残された僕たちは、納期までに間に合わなければ全国ニュースになりかねない致命的な失態を避けようと、顧客を強引な理論で説得し、頭を下げ、広げたふろしきを可能な限り縮めていった。リーダーが消えたことで逆に一致団結したプロジェクトメンバーは文字通り不眠不休の作業で乗り切り無事にシステムは稼働を迎えた。ちなみに僕は直後に急性胃腸炎で病院送りになり1週間ほど身動きが取れなくなった。

エピソード9を観ながら、その当時のことを思い出していた。宇宙のように広がり続ける大ぶろしきを、J・J・エイブラムスは中身をボロボロとこぼしつつも必死に畳もうとしていた。あのときのあのシーンは実はこういうことなんです、あの設定ににはこのような理由があるのです、と周囲に頭を下げつつ1つ1つの質問に対して答える監督の姿が見えた。それは僕たちがクライアントを宥めながら強引に締めくくった手法に驚くほどよく似ていた。

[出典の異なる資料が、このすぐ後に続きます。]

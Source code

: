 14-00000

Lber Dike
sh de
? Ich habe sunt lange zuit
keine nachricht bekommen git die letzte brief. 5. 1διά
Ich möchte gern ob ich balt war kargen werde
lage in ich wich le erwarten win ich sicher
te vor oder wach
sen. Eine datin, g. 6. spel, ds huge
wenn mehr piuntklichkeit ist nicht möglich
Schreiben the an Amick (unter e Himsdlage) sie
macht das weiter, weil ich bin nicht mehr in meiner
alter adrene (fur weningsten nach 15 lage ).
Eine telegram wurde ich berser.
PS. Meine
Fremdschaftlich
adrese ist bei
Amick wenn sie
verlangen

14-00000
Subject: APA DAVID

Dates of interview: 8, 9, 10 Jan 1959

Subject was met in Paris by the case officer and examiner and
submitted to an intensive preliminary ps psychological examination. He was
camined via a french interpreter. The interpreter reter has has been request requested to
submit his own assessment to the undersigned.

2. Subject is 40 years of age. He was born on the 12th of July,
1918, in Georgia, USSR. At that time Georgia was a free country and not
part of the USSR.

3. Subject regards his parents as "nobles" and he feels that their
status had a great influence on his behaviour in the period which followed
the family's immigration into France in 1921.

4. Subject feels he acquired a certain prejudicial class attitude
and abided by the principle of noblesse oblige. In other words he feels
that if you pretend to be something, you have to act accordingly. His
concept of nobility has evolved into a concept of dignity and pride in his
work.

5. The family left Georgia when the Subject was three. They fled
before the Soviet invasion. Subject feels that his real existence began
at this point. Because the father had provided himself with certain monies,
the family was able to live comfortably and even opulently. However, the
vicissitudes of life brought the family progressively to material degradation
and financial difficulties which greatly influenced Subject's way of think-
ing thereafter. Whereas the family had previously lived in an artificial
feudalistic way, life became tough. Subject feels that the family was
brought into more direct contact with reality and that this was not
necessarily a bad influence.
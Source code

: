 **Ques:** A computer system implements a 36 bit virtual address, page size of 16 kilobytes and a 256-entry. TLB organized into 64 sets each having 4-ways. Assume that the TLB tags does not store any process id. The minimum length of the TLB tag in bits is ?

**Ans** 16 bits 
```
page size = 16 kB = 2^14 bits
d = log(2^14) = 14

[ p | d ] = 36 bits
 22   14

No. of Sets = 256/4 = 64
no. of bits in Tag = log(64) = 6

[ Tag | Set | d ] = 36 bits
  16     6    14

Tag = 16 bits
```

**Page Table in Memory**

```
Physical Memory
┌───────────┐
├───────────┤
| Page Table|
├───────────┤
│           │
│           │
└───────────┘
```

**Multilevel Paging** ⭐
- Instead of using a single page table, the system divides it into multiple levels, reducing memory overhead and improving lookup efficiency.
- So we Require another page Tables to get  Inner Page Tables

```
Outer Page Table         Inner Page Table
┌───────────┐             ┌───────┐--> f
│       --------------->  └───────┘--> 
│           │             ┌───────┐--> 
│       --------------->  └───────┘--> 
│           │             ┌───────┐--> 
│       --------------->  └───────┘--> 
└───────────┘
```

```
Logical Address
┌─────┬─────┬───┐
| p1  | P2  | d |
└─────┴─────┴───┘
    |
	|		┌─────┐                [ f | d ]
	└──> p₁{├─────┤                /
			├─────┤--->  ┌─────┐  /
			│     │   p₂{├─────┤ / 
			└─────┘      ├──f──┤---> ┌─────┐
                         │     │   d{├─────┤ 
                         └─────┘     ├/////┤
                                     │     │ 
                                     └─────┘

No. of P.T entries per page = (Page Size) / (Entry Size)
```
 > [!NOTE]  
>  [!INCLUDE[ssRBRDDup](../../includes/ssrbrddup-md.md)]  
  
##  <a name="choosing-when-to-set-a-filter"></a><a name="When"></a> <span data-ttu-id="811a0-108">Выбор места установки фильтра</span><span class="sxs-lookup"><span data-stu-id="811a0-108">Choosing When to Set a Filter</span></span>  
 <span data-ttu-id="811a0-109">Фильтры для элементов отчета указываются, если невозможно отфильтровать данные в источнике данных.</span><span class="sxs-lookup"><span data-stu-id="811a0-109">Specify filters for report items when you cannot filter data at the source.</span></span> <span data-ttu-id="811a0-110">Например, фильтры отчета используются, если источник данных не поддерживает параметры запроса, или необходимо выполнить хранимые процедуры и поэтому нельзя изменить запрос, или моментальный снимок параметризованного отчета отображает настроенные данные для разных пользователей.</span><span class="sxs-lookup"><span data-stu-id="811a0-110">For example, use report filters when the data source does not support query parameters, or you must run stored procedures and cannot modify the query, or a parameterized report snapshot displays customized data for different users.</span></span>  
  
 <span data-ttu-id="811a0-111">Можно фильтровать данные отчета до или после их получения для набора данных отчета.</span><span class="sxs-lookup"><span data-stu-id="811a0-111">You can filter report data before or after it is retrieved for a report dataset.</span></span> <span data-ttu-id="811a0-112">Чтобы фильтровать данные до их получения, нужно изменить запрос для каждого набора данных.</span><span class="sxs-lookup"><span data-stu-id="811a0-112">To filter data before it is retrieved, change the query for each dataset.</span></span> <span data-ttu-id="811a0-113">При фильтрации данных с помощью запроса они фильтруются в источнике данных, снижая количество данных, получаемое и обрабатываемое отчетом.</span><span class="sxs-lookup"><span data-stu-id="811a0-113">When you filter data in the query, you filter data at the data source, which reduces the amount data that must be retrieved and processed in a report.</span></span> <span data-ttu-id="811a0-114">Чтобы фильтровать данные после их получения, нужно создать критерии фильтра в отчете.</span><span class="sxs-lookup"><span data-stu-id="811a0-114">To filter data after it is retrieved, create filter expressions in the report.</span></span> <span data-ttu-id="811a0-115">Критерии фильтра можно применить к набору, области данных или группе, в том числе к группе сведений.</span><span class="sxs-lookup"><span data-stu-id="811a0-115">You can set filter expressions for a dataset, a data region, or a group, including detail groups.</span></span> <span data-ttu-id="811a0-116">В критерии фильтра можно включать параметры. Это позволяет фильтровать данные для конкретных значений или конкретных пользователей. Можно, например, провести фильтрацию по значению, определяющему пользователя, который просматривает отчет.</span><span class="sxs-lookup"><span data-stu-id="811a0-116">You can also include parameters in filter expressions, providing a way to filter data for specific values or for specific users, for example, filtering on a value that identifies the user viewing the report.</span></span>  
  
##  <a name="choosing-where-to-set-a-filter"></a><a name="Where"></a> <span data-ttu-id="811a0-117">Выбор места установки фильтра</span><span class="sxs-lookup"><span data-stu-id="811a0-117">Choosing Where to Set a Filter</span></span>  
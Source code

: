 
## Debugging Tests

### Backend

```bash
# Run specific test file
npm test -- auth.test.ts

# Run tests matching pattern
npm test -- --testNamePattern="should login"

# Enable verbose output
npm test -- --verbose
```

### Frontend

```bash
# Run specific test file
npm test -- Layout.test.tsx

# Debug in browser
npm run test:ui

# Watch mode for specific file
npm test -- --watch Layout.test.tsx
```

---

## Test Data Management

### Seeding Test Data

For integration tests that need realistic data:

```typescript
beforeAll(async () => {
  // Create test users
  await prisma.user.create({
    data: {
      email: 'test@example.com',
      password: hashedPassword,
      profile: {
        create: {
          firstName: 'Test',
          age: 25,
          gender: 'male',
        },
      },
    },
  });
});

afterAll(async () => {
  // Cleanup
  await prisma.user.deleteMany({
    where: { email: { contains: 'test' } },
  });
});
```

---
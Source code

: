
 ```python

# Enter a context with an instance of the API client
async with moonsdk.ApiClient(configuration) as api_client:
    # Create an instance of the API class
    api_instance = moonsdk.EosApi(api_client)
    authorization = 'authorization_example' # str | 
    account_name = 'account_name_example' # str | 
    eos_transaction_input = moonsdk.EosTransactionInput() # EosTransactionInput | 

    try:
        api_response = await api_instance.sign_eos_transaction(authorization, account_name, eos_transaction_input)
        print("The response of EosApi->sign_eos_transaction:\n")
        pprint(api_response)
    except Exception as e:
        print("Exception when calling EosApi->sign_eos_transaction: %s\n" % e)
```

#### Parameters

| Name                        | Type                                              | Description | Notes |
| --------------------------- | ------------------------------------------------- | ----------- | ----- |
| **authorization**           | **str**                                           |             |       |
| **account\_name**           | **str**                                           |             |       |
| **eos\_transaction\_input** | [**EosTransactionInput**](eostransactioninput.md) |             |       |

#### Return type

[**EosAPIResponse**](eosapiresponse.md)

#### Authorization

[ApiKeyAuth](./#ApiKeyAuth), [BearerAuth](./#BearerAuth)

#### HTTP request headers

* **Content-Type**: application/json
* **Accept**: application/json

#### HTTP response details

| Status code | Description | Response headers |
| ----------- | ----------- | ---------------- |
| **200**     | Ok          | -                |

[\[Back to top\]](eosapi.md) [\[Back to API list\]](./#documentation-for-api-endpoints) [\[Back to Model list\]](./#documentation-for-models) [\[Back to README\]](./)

正直言うと映画の結末は想像を超えるほどではなかった。エピソード7の公開時に、すでに似たような予想を立てているファンもいた。でも僕は内容よりもふろしきを畳みきった監督の努力に拍手を送りたくなった。どんな物語も終わらせられなければ物語にはならない。達成感に浸る監督の姿と、「もう二度とやらねーぞ!」という怒声が同時に聞こえた気がした。